Try it
Write out again the lines from the line with "Language Processing:** ✅" up to and including the line with "### SetCustomproperty38", exactly as they stand below, and skip any picture.

[Start of Attachment]

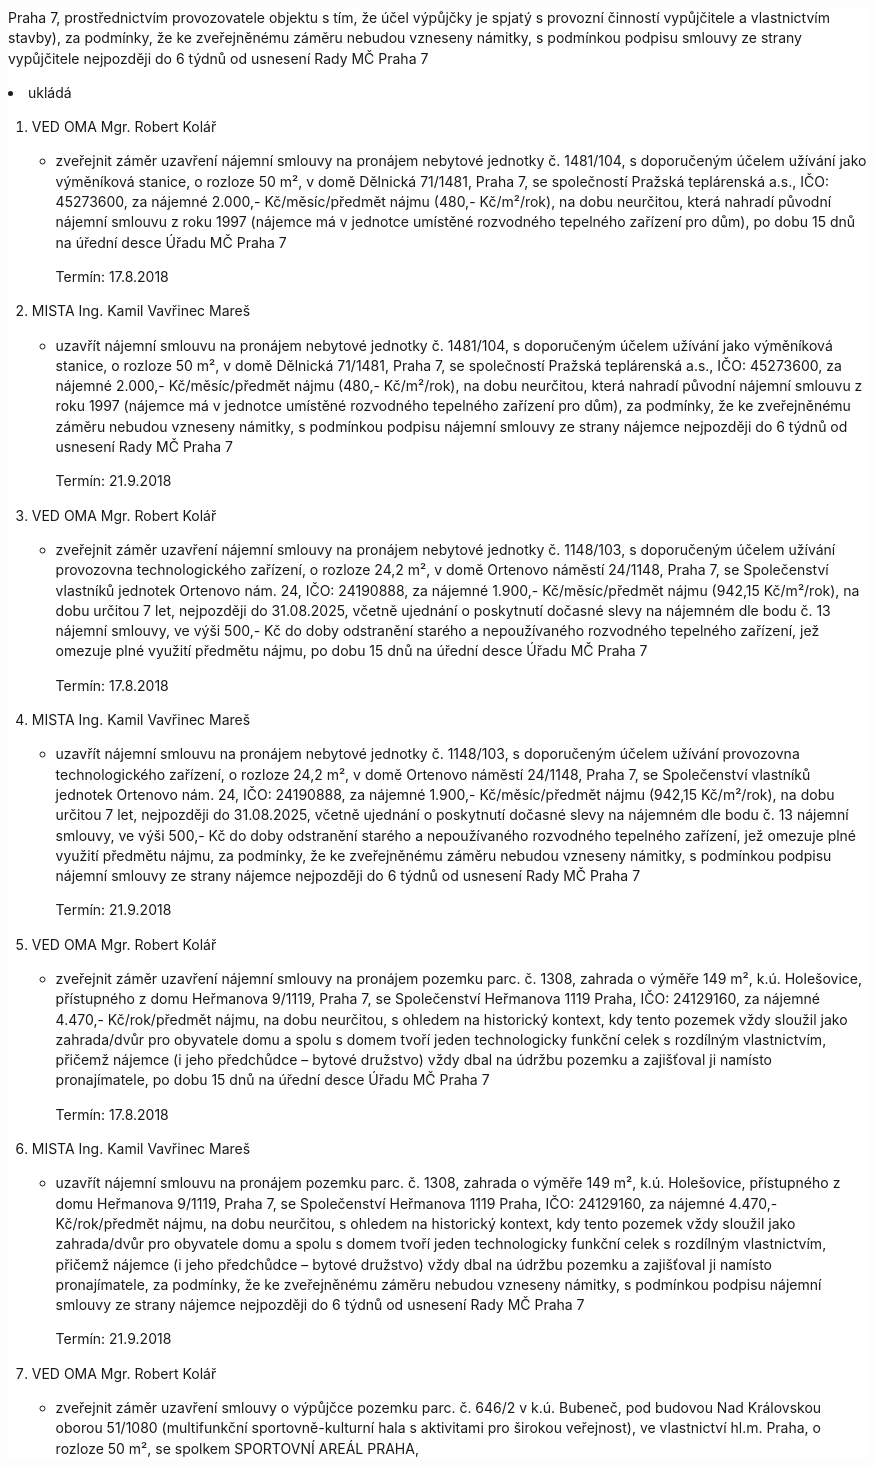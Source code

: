 Praha 7, prostřednictvím provozovatele objektu s tím, že účel výpůjčky je spjatý s provozní činností vypůjčitele a vlastnictvím stavby), za podmínky, že ke zveřejněnému záměru nebudou vzneseny námitky, s podmínkou podpisu smlouvy ze strany vypůjčitele nejpozději do 6 týdnů od usnesení Rady MČ Praha 7</p></span></li></ol></li><li class="urzClass1" id="urzUkoly"><span name="1">ukládá</span><ol class="urzOlClass"><li class="urzClass2"><span><p>VED OMA Mgr. Robert Kolář</p></span><ul class="urzUlClass"><li class="urzClass3"><span><p>zveřejnit záměr uzavření nájemní smlouvy na pronájem nebytové jednotky č. 1481/104, s doporučeným účelem užívání jako výměníková stanice, o rozloze 50 m², v domě Dělnická 71/1481, Praha 7, se společností Pražská teplárenská a.s., IČO: 45273600, za nájemné 2.000,- Kč/měsíc/předmět nájmu (480,- Kč/m²/rok), na dobu neurčitou, která nahradí původní nájemní smlouvu z roku 1997 (nájemce má v jednotce umístěné rozvodného tepelného zařízení pro dům), po dobu 15 dnů na úřední desce Úřadu MČ Praha 7</p></span><span class="urzUkolTermin">  Termín:&nbsp;17.8.2018</span></li></ul></li><li class="urzClass2"><span><p>MISTA Ing. Kamil Vavřinec Mareš</p></span><ul class="urzUlClass"><li class="urzClass3"><span><p>uzavřít nájemní smlouvu na pronájem nebytové jednotky č. 1481/104, s doporučeným účelem užívání jako výměníková stanice, o rozloze 50 m², v domě Dělnická 71/1481, Praha 7, se společností Pražská teplárenská a.s., IČO: 45273600, za nájemné 2.000,- Kč/měsíc/předmět nájmu (480,- Kč/m²/rok), na dobu neurčitou, která nahradí původní nájemní smlouvu z roku 1997 (nájemce má v jednotce umístěné rozvodného tepelného zařízení pro dům), za podmínky, že ke zveřejněnému záměru nebudou vzneseny námitky, s podmínkou podpisu nájemní smlouvy ze strany nájemce nejpozději do 6 týdnů od usnesení Rady MČ Praha 7</p></span><span class="urzUkolTermin">  Termín:&nbsp;21.9.2018</span></li></ul></li><li class="urzClass2"><span><p>VED OMA Mgr. Robert Kolář</p></span><ul class="urzUlClass"><li class="urzClass3"><span><p>zveřejnit záměr uzavření nájemní smlouvy na pronájem nebytové jednotky č. 1148/103, s doporučeným účelem užívání provozovna technologického zařízení, o rozloze 24,2 m², v domě Ortenovo náměstí 24/1148, Praha 7, se Společenství vlastníků jednotek Ortenovo nám. 24, IČO: 24190888, za nájemné 1.900,- Kč/měsíc/předmět nájmu (942,15 Kč/m²/rok), na dobu určitou 7 let, nejpozději do 31.08.2025, včetně ujednání o poskytnutí dočasné slevy na nájemném dle bodu č. 13 nájemní smlouvy, ve výši 500,- Kč do doby odstranění starého a nepoužívaného rozvodného tepelného zařízení, jež omezuje plné využití předmětu nájmu, po dobu 15 dnů na úřední desce Úřadu MČ Praha 7</p></span><span class="urzUkolTermin">  Termín:&nbsp;17.8.2018</span></li></ul></li><li class="urzClass2"><span><p>MISTA Ing. Kamil Vavřinec Mareš</p></span><ul class="urzUlClass"><li class="urzClass3"><span><p>uzavřít nájemní smlouvu na pronájem nebytové jednotky č. 1148/103, s doporučeným účelem užívání provozovna technologického zařízení, o rozloze 24,2 m², v domě Ortenovo náměstí 24/1148, Praha 7, se Společenství vlastníků jednotek Ortenovo nám. 24, IČO: 24190888, za nájemné 1.900,- Kč/měsíc/předmět nájmu (942,15 Kč/m²/rok), na dobu určitou 7 let, nejpozději do 31.08.2025, včetně ujednání o poskytnutí dočasné slevy na nájemném dle bodu č. 13 nájemní smlouvy, ve výši 500,- Kč do doby odstranění starého a nepoužívaného rozvodného tepelného zařízení, jež omezuje plné využití předmětu nájmu, za podmínky, že ke zveřejněnému záměru nebudou vzneseny námitky, s podmínkou podpisu nájemní smlouvy ze strany nájemce nejpozději do 6 týdnů od usnesení Rady MČ Praha 7</p></span><span class="urzUkolTermin">  Termín:&nbsp;21.9.2018</span></li></ul></li><li class="urzClass2"><span><p>VED OMA Mgr. Robert Kolář</p></span><ul class="urzUlClass"><li class="urzClass3"><span><p>zveřejnit záměr uzavření nájemní smlouvy na pronájem pozemku parc. č. 1308, zahrada o výměře 149 m², k.ú. Holešovice, přístupného z domu Heřmanova 9/1119, Praha 7, se Společenství Heřmanova 1119 Praha, IČO: 24129160, za nájemné 4.470,- Kč/rok/předmět nájmu, na dobu neurčitou, s ohledem na historický kontext, kdy tento pozemek vždy sloužil jako zahrada/dvůr pro obyvatele domu a spolu s domem tvoří jeden technologicky funkční celek s rozdílným vlastnictvím, přičemž nájemce (i jeho předchůdce – bytové družstvo) vždy dbal na údržbu pozemku a zajišťoval ji namísto pronajímatele, po dobu 15 dnů na úřední desce Úřadu MČ Praha 7</p></span><span class="urzUkolTermin">  Termín:&nbsp;17.8.2018</span></li></ul></li><li class="urzClass2"><span><p>MISTA Ing. Kamil Vavřinec Mareš</p></span><ul class="urzUlClass"><li class="urzClass3"><span><p>uzavřít nájemní smlouvu na pronájem pozemku parc. č. 1308, zahrada o výměře 149 m², k.ú. Holešovice, přístupného z domu Heřmanova 9/1119, Praha 7, se Společenství Heřmanova 1119 Praha, IČO: 24129160, za nájemné 4.470,- Kč/rok/předmět nájmu, na dobu neurčitou, s ohledem na historický kontext, kdy tento pozemek vždy sloužil jako zahrada/dvůr pro obyvatele domu a spolu s domem tvoří jeden technologicky funkční celek s rozdílným vlastnictvím, přičemž nájemce (i jeho předchůdce – bytové družstvo) vždy dbal na údržbu pozemku a zajišťoval ji namísto pronajímatele, za podmínky, že ke zveřejněnému záměru nebudou vzneseny námitky, s podmínkou podpisu nájemní smlouvy ze strany nájemce nejpozději do 6 týdnů od usnesení Rady MČ Praha 7</p></span><span class="urzUkolTermin">  Termín:&nbsp;21.9.2018</span></li></ul></li><li class="urzClass2"><span><p>VED OMA Mgr. Robert Kolář</p></span><ul class="urzUlClass"><li class="urzClass3"><span><p>zveřejnit záměr uzavření smlouvy o výpůjčce pozemku parc. č. 646/2 v k.ú. Bubeneč, pod budovou Nad Královskou oborou 51/1080 (multifunkční sportovně-kulturní hala s aktivitami pro širokou veřejnost), ve vlastnictví hl.m. Praha, o rozloze 50 m², se spolkem SPORTOVNÍ AREÁL PRAHA,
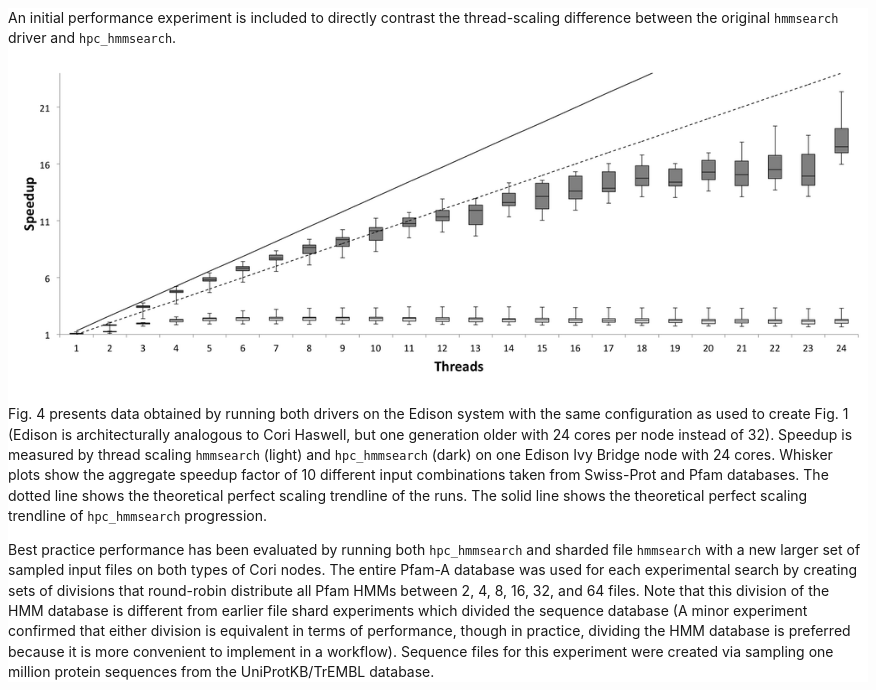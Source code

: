 An initial performance experiment is included to directly contrast the
thread-scaling difference between the original `hmmsearch` driver and
`hpc_hmmsearch`. 

![thread scaling of hmmsearch and hpc_hmmsearch](old_vs_new_thread.png )

Fig. 4 presents data obtained by running both drivers on the Edison system with
the same configuration as used to create Fig. 1 (Edison is architecturally
analogous to Cori Haswell, but one generation older with 24 cores per node
instead of 32). Speedup is measured by thread scaling `hmmsearch` (light) and
`hpc_hmmsearch` (dark) on one Edison Ivy Bridge node with 24 cores. Whisker
plots show the aggregate speedup factor of 10 different input combinations
taken from Swiss-Prot and Pfam databases. The dotted line shows the theoretical
perfect scaling trendline of the runs. The solid line shows the theoretical
perfect scaling trendline of `hpc_hmmsearch` progression.

Best practice performance has been evaluated by running both `hpc_hmmsearch`
and sharded file `hmmsearch` with a new larger set of sampled input files on
both types of Cori nodes. The entire Pfam-A database was used for each
experimental search by creating sets of divisions that round-robin distribute
all Pfam HMMs between 2, 4, 8, 16, 32, and 64 files. Note that this division of
the HMM database is different from earlier file shard experiments which divided
the sequence database (A minor experiment confirmed that either division is
equivalent in terms of performance, though in practice, dividing the HMM
database is preferred because it is more convenient to implement in a
workflow). Sequence files for this experiment were created via sampling one
million protein sequences from the UniProtKB/TrEMBL database.

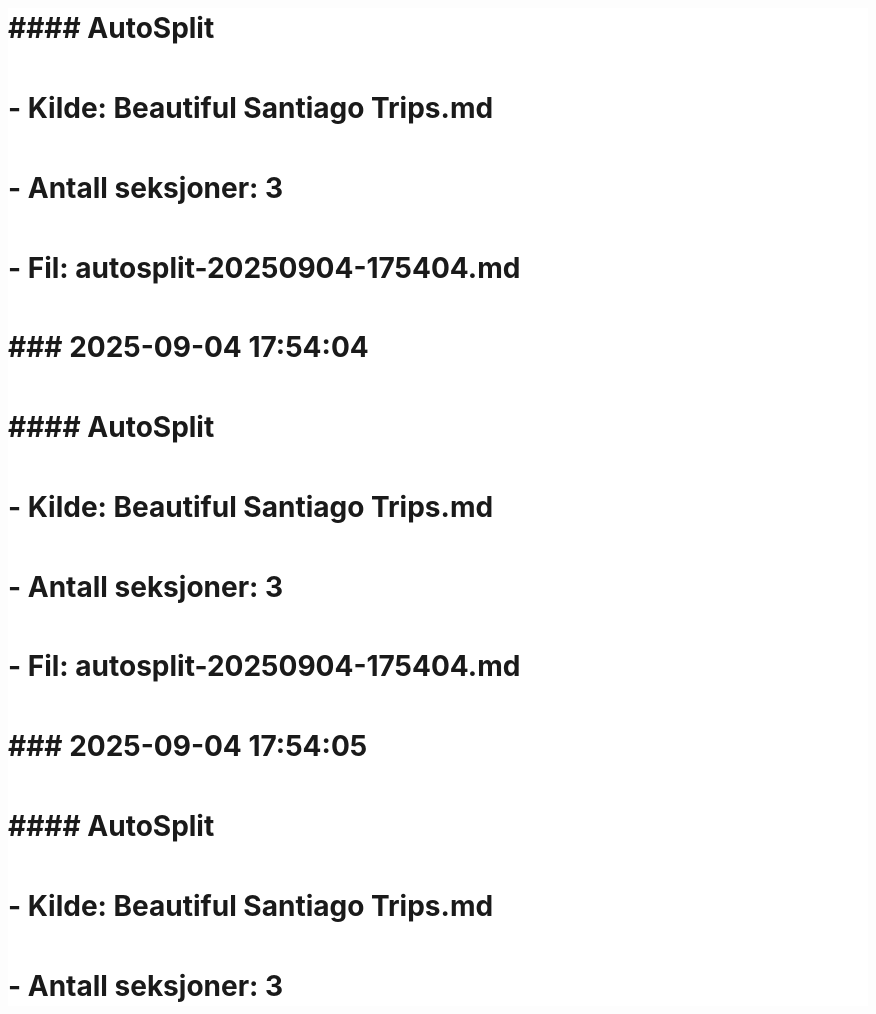 # \#### AutoSplit

# \- Kilde: Beautiful Santiago Trips.md

# \- Antall seksjoner: 3

# \- Fil: autosplit-20250904-175404.md

#

#

#

#

# \### 2025-09-04 17:54:04

# \#### AutoSplit

# \- Kilde: Beautiful Santiago Trips.md

# \- Antall seksjoner: 3

# \- Fil: autosplit-20250904-175404.md

#

#

#

#

# \### 2025-09-04 17:54:05

# \#### AutoSplit

# \- Kilde: Beautiful Santiago Trips.md

# \- Antall seksjoner: 3
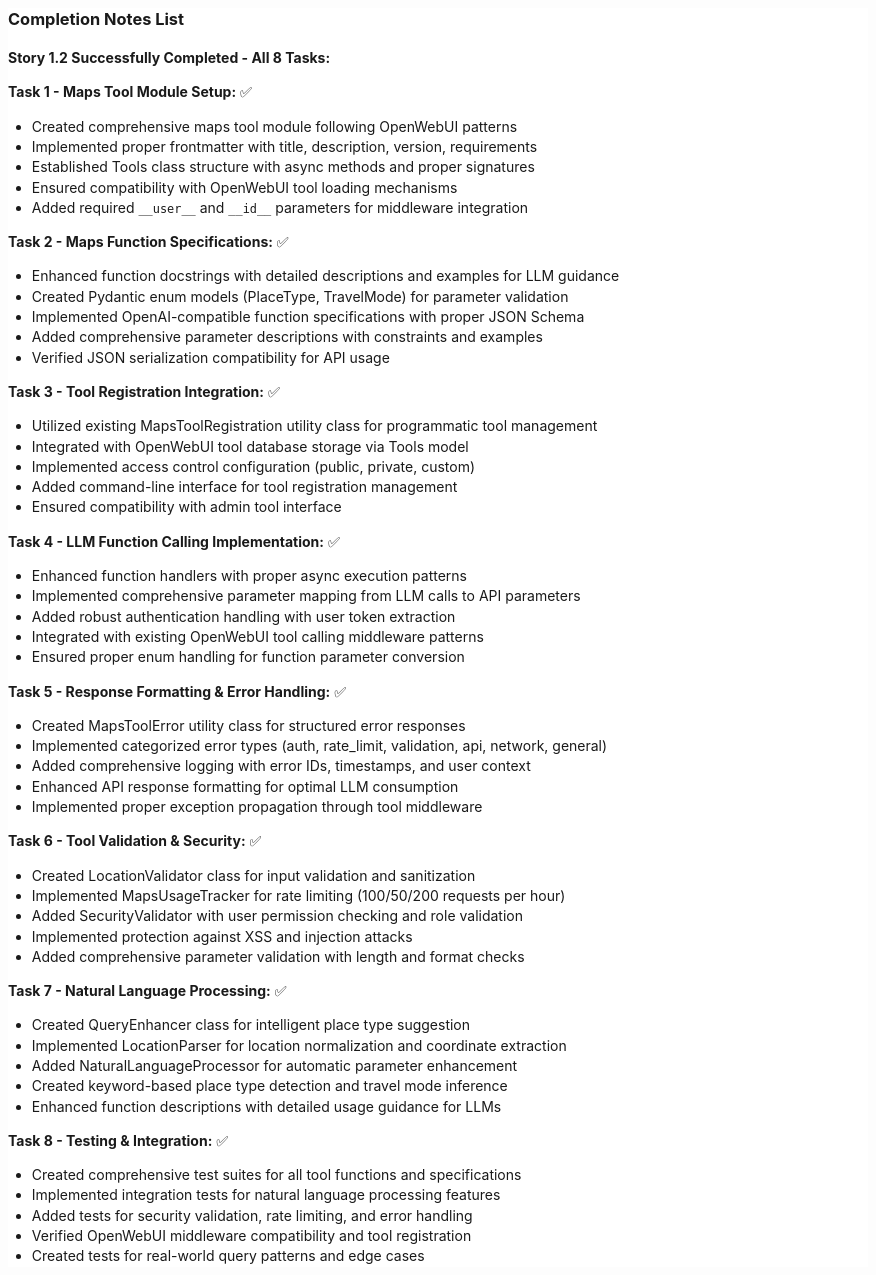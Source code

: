 ### Completion Notes List

**Story 1.2 Successfully Completed - All 8 Tasks:**

**Task 1 - Maps Tool Module Setup:** ✅
- Created comprehensive maps tool module following OpenWebUI patterns
- Implemented proper frontmatter with title, description, version, requirements
- Established Tools class structure with async methods and proper signatures
- Ensured compatibility with OpenWebUI tool loading mechanisms
- Added required `__user__` and `__id__` parameters for middleware integration

**Task 2 - Maps Function Specifications:** ✅
- Enhanced function docstrings with detailed descriptions and examples for LLM guidance
- Created Pydantic enum models (PlaceType, TravelMode) for parameter validation
- Implemented OpenAI-compatible function specifications with proper JSON Schema
- Added comprehensive parameter descriptions with constraints and examples
- Verified JSON serialization compatibility for API usage

**Task 3 - Tool Registration Integration:** ✅
- Utilized existing MapsToolRegistration utility class for programmatic tool management
- Integrated with OpenWebUI tool database storage via Tools model
- Implemented access control configuration (public, private, custom)
- Added command-line interface for tool registration management
- Ensured compatibility with admin tool interface

**Task 4 - LLM Function Calling Implementation:** ✅
- Enhanced function handlers with proper async execution patterns
- Implemented comprehensive parameter mapping from LLM calls to API parameters
- Added robust authentication handling with user token extraction
- Integrated with existing OpenWebUI tool calling middleware patterns
- Ensured proper enum handling for function parameter conversion

**Task 5 - Response Formatting & Error Handling:** ✅
- Created MapsToolError utility class for structured error responses
- Implemented categorized error types (auth, rate_limit, validation, api, network, general)
- Added comprehensive logging with error IDs, timestamps, and user context
- Enhanced API response formatting for optimal LLM consumption
- Implemented proper exception propagation through tool middleware

**Task 6 - Tool Validation & Security:** ✅
- Created LocationValidator class for input validation and sanitization
- Implemented MapsUsageTracker for rate limiting (100/50/200 requests per hour)
- Added SecurityValidator with user permission checking and role validation
- Implemented protection against XSS and injection attacks
- Added comprehensive parameter validation with length and format checks

**Task 7 - Natural Language Processing:** ✅
- Created QueryEnhancer class for intelligent place type suggestion
- Implemented LocationParser for location normalization and coordinate extraction
- Added NaturalLanguageProcessor for automatic parameter enhancement
- Created keyword-based place type detection and travel mode inference
- Enhanced function descriptions with detailed usage guidance for LLMs

**Task 8 - Testing & Integration:** ✅
- Created comprehensive test suites for all tool functions and specifications
- Implemented integration tests for natural language processing features
- Added tests for security validation, rate limiting, and error handling
- Verified OpenWebUI middleware compatibility and tool registration
- Created tests for real-world query patterns and edge cases
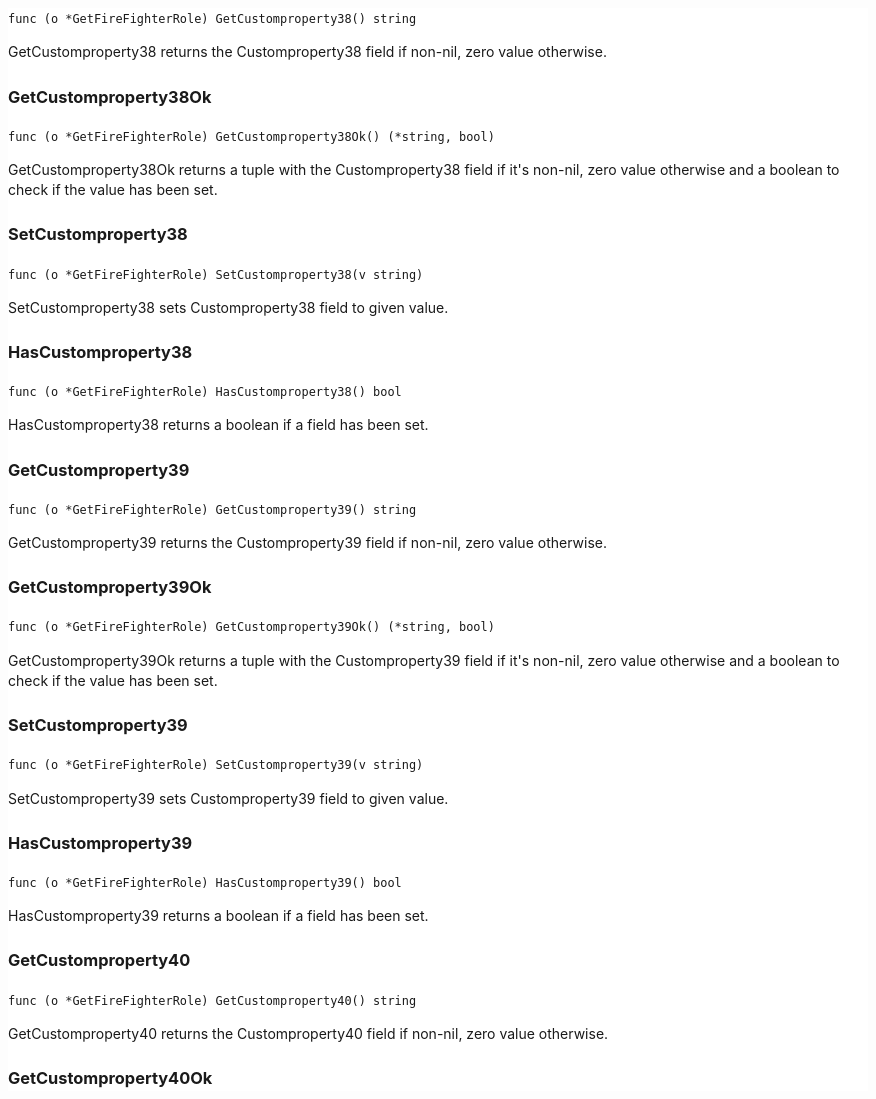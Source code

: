 `func (o *GetFireFighterRole) GetCustomproperty38() string`

GetCustomproperty38 returns the Customproperty38 field if non-nil, zero value otherwise.

### GetCustomproperty38Ok

`func (o *GetFireFighterRole) GetCustomproperty38Ok() (*string, bool)`

GetCustomproperty38Ok returns a tuple with the Customproperty38 field if it's non-nil, zero value otherwise
and a boolean to check if the value has been set.

### SetCustomproperty38

`func (o *GetFireFighterRole) SetCustomproperty38(v string)`

SetCustomproperty38 sets Customproperty38 field to given value.

### HasCustomproperty38

`func (o *GetFireFighterRole) HasCustomproperty38() bool`

HasCustomproperty38 returns a boolean if a field has been set.

### GetCustomproperty39

`func (o *GetFireFighterRole) GetCustomproperty39() string`

GetCustomproperty39 returns the Customproperty39 field if non-nil, zero value otherwise.

### GetCustomproperty39Ok

`func (o *GetFireFighterRole) GetCustomproperty39Ok() (*string, bool)`

GetCustomproperty39Ok returns a tuple with the Customproperty39 field if it's non-nil, zero value otherwise
and a boolean to check if the value has been set.

### SetCustomproperty39

`func (o *GetFireFighterRole) SetCustomproperty39(v string)`

SetCustomproperty39 sets Customproperty39 field to given value.

### HasCustomproperty39

`func (o *GetFireFighterRole) HasCustomproperty39() bool`

HasCustomproperty39 returns a boolean if a field has been set.

### GetCustomproperty40

`func (o *GetFireFighterRole) GetCustomproperty40() string`

GetCustomproperty40 returns the Customproperty40 field if non-nil, zero value otherwise.

### GetCustomproperty40Ok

[End of Attachment]

Answer to the exercise
**Task 7 - Natural Language Processing:** ✅
- Created QueryEnhancer class for intelligent place type suggestion
- Implemented LocationParser for location normalization and coordinate extraction
- Added NaturalLanguageProcessor for automatic parameter enhancement
- Created keyword-based place type detection and travel mode inference
- Enhanced function descriptions with detailed usage guidance for LLMs

**Task 8 - Testing & Integration:** ✅
- Created comprehensive test suites for all tool functions and specifications
- Implemented integration tests for natural language processing features
- Added tests for security validation, rate limiting, and error handling
- Verified OpenWebUI middleware compatibility and tool registration
- Created tests for real-world query patterns and edge cases
Source code

: `func (o *GetFireFighterRole) GetCustomproperty38() string`

GetCustomproperty38 returns the Customproperty38 field if non-nil, zero value otherwise.

### GetCustomproperty38Ok

`func (o *GetFireFighterRole) GetCustomproperty38Ok() (*string, bool)`

GetCustomproperty38Ok returns a tuple with the Customproperty38 field if it's non-nil, zero value otherwise
and a boolean to check if the value has been set.

### SetCustomproperty38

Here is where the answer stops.